So, to some of the highest, driest mountain peaks we go.
I came to the Atacama Desert as a guest of the National Radio Astronomy Observatory along with several other science writers from around the United States. At the Operations Support Facility, located at an altitude of 9,500 feet (2,900 meters), we joined an even larger host of journalists from around the world to get a special tour of this remote facility.
The altitude was already wearing on a few of us that are used to sea level, especially when lugging around laptops and camera bags. We had a safety briefing before our trip to the high site where we were instructed on the use of our oxygen bottles and informed that a team of paramedics would be traveling with us to the high site, or Array Operations Site. This was about to get real.
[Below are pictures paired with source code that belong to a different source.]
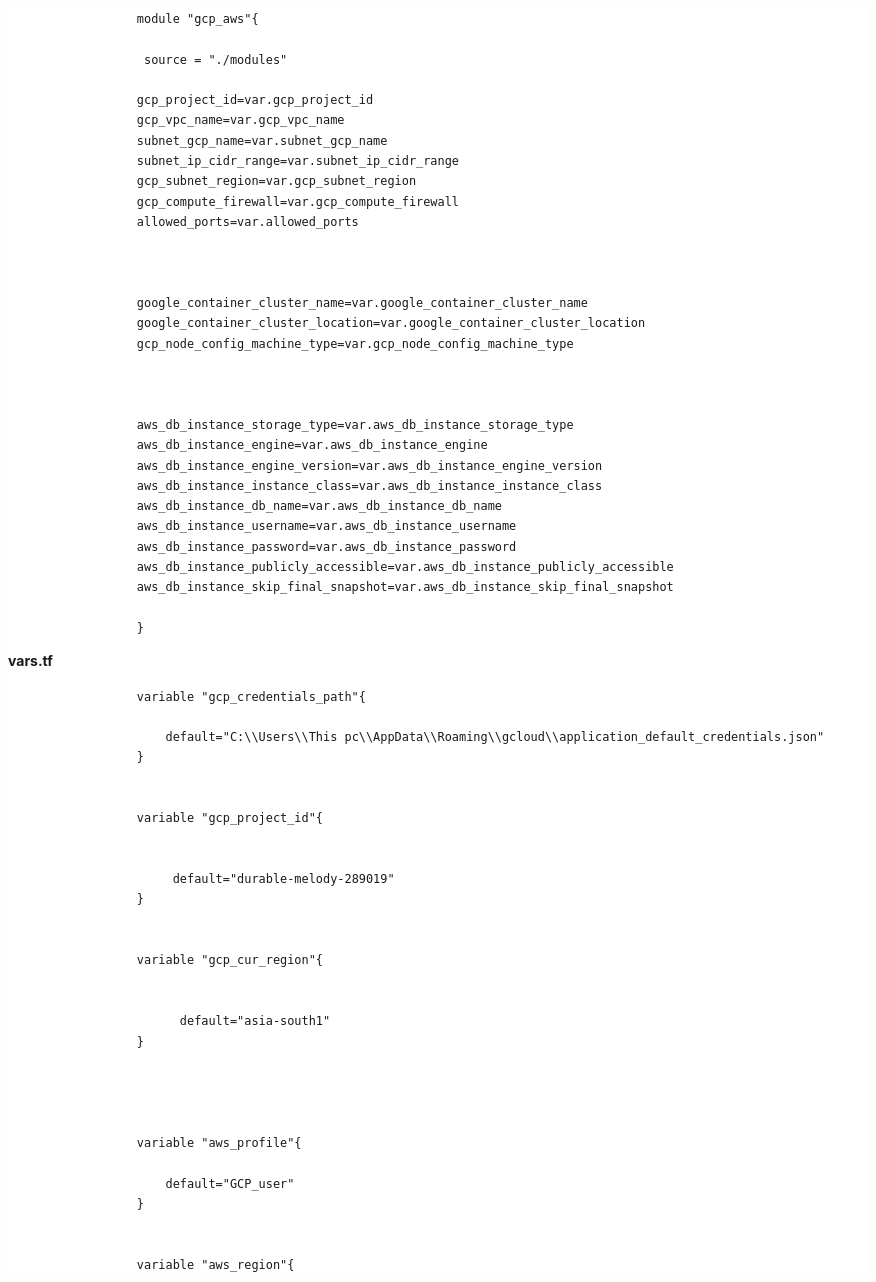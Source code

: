 
                      module "gcp_aws"{

                       source = "./modules"

                      gcp_project_id=var.gcp_project_id
                      gcp_vpc_name=var.gcp_vpc_name
                      subnet_gcp_name=var.subnet_gcp_name
                      subnet_ip_cidr_range=var.subnet_ip_cidr_range
                      gcp_subnet_region=var.gcp_subnet_region
                      gcp_compute_firewall=var.gcp_compute_firewall
                      allowed_ports=var.allowed_ports



                      google_container_cluster_name=var.google_container_cluster_name
                      google_container_cluster_location=var.google_container_cluster_location
                      gcp_node_config_machine_type=var.gcp_node_config_machine_type



                      aws_db_instance_storage_type=var.aws_db_instance_storage_type
                      aws_db_instance_engine=var.aws_db_instance_engine
                      aws_db_instance_engine_version=var.aws_db_instance_engine_version
                      aws_db_instance_instance_class=var.aws_db_instance_instance_class
                      aws_db_instance_db_name=var.aws_db_instance_db_name
                      aws_db_instance_username=var.aws_db_instance_username
                      aws_db_instance_password=var.aws_db_instance_password
                      aws_db_instance_publicly_accessible=var.aws_db_instance_publicly_accessible
                      aws_db_instance_skip_final_snapshot=var.aws_db_instance_skip_final_snapshot

                      }

**vars.tf**

                      variable "gcp_credentials_path"{

                          default="C:\\Users\\This pc\\AppData\\Roaming\\gcloud\\application_default_credentials.json"
                      }


                      variable "gcp_project_id"{


                           default="durable-melody-289019"
                      }


                      variable "gcp_cur_region"{


                            default="asia-south1"
                      }




                      variable "aws_profile"{

                          default="GCP_user"
                      }


                      variable "aws_region"{
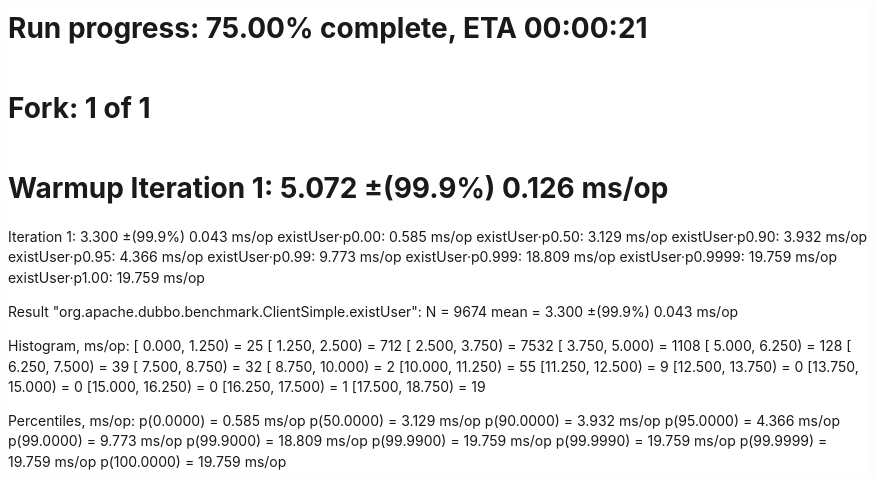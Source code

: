 # Run progress: 75.00% complete, ETA 00:00:21
# Fork: 1 of 1
# Warmup Iteration   1: 5.072 ±(99.9%) 0.126 ms/op
Iteration   1: 3.300 ±(99.9%) 0.043 ms/op
                 existUser·p0.00:   0.585 ms/op
                 existUser·p0.50:   3.129 ms/op
                 existUser·p0.90:   3.932 ms/op
                 existUser·p0.95:   4.366 ms/op
                 existUser·p0.99:   9.773 ms/op
                 existUser·p0.999:  18.809 ms/op
                 existUser·p0.9999: 19.759 ms/op
                 existUser·p1.00:   19.759 ms/op



Result "org.apache.dubbo.benchmark.ClientSimple.existUser":
  N = 9674
  mean =      3.300 ±(99.9%) 0.043 ms/op

  Histogram, ms/op:
    [ 0.000,  1.250) = 25 
    [ 1.250,  2.500) = 712 
    [ 2.500,  3.750) = 7532 
    [ 3.750,  5.000) = 1108 
    [ 5.000,  6.250) = 128 
    [ 6.250,  7.500) = 39 
    [ 7.500,  8.750) = 32 
    [ 8.750, 10.000) = 2 
    [10.000, 11.250) = 55 
    [11.250, 12.500) = 9 
    [12.500, 13.750) = 0 
    [13.750, 15.000) = 0 
    [15.000, 16.250) = 0 
    [16.250, 17.500) = 1 
    [17.500, 18.750) = 19 

  Percentiles, ms/op:
      p(0.0000) =      0.585 ms/op
     p(50.0000) =      3.129 ms/op
     p(90.0000) =      3.932 ms/op
     p(95.0000) =      4.366 ms/op
     p(99.0000) =      9.773 ms/op
     p(99.9000) =     18.809 ms/op
     p(99.9900) =     19.759 ms/op
     p(99.9990) =     19.759 ms/op
     p(99.9999) =     19.759 ms/op
    p(100.0000) =     19.759 ms/op

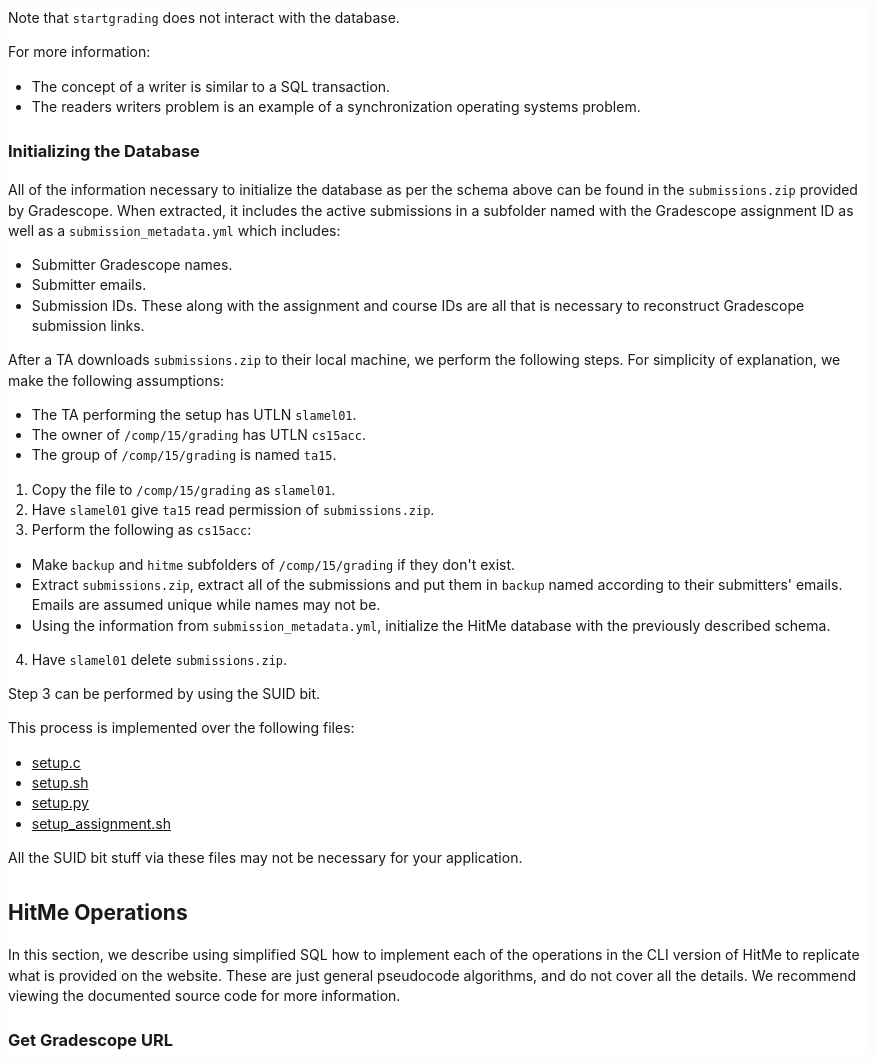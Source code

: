 Note that `startgrading` does not interact with the database.

For more information:

- The concept of a writer is similar to a SQL transaction.
- The readers writers problem is an example of a synchronization operating systems problem.

### Initializing the Database

All of the information necessary to initialize the database as per the schema above can be found in the `submissions.zip` provided by Gradescope. When extracted, it includes the active submissions in a subfolder named with the Gradescope assignment ID as well as a `submission_metadata.yml` which includes:

- Submitter Gradescope names.
- Submitter emails.
- Submission IDs. These along with the assignment and course IDs are all that is necessary to reconstruct Gradescope submission links.

After a TA downloads `submissions.zip` to their local machine, we perform the following steps. For simplicity of explanation, we make the following assumptions:

- The TA performing the setup has UTLN `slamel01`.
- The owner of `/comp/15/grading` has UTLN `cs15acc`.
- The group of `/comp/15/grading` is named `ta15`.

1. Copy the file to `/comp/15/grading` as `slamel01`.
2. Have `slamel01` give `ta15` read permission of `submissions.zip`.
3. Perform the following as `cs15acc`:

- Make `backup` and `hitme` subfolders of `/comp/15/grading` if they don't exist.
- Extract `submissions.zip`, extract all of the submissions and put them in `backup` named according to their submitters' emails. Emails are assumed unique while names may not be.
- Using the information from `submission_metadata.yml`, initialize the HitMe database with the previously described schema.

4. Have `slamel01` delete `submissions.zip`.

Step 3 can be performed by using the SUID bit.

This process is implemented over the following files:

- [setup.c](src/setup.c)
- [setup.sh](src/setup.sh)
- [setup.py](src/setup.py)
- [setup_assignment.sh](setup/setup_assignment.sh)

All the SUID bit stuff via these files may not be necessary for your application.

## HitMe Operations

In this section, we describe using simplified SQL how to implement each of the operations in the CLI version of HitMe to replicate what is provided on the website. These are just general pseudocode algorithms, and do not cover all the details. We recommend viewing the documented source code for more information.

### Get Gradescope URL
ANALYSIS: ALMA Inauguration: Journey to the Atacama
Despite the occasional dizziness and mild headache once we reached the array, I actually jumped up and down and squealed with excitement upon seeing it in person. There were 54 dishes on site from North America, Europe, and East Asia, all built to the same precise performance specifications but each looking a little bit different. The surface accuracy of the gleaming 12-meter wide dishes is the width of a human hair, and the drives and motors that move them must point to an object with 0.6 arcseconds of accuracy. (That's like pointing accurately at a single person in Charlottesville, Virginia, from St. Louis. Trust me, that's a LONG drive.) Seeing the arrays in person was... beautiful.